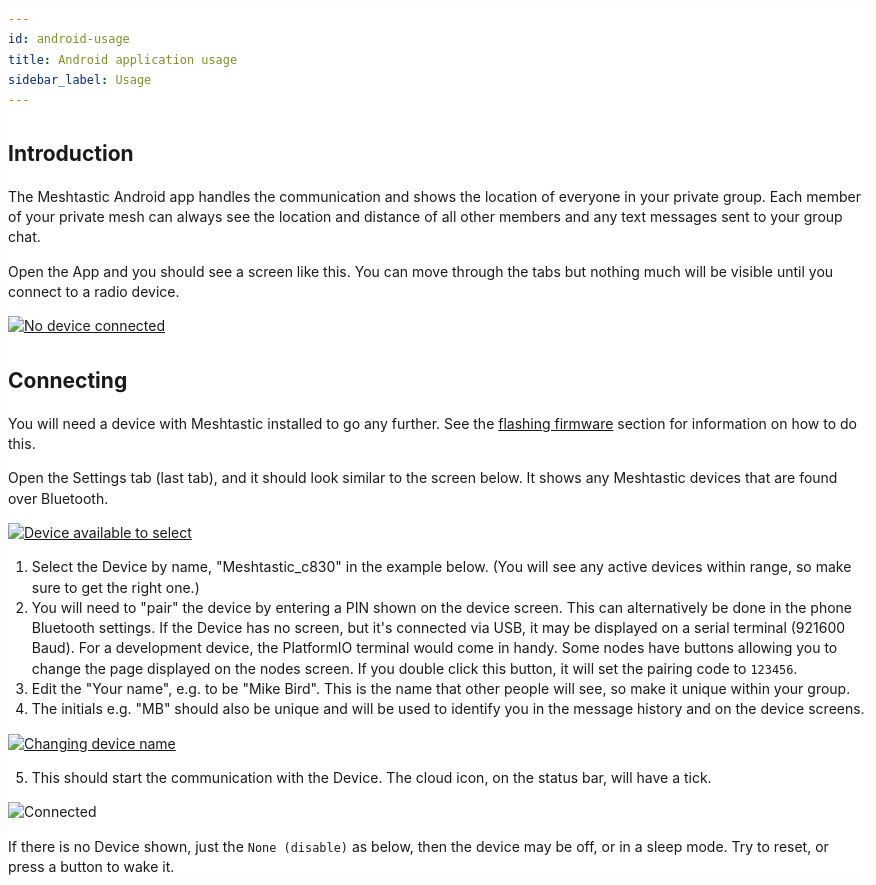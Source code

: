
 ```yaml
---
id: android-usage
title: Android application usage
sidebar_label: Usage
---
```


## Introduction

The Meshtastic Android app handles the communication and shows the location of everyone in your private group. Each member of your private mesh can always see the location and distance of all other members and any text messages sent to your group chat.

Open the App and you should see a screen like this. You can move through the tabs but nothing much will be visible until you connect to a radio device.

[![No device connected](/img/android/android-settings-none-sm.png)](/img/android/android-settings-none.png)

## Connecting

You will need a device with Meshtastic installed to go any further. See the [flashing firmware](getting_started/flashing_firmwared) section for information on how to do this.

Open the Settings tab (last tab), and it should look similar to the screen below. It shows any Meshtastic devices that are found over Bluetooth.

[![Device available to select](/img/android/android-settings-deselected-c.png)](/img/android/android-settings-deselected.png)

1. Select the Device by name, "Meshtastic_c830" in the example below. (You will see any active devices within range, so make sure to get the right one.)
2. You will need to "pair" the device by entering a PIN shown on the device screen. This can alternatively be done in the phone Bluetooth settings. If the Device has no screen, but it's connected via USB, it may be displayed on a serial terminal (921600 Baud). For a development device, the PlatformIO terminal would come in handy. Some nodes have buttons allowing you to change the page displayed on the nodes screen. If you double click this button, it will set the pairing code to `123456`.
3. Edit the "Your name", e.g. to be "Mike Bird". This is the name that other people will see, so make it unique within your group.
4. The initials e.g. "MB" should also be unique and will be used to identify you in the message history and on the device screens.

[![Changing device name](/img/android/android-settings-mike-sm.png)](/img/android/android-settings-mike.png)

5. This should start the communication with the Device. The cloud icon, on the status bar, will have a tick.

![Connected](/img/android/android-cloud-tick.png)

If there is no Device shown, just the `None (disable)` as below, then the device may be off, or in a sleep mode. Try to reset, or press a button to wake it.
+ + + + + + +
WHAT TO DO =
Scan the material above line by line and report how many lines contain the word "should", nothing further.

EXERCISE RESULT =
4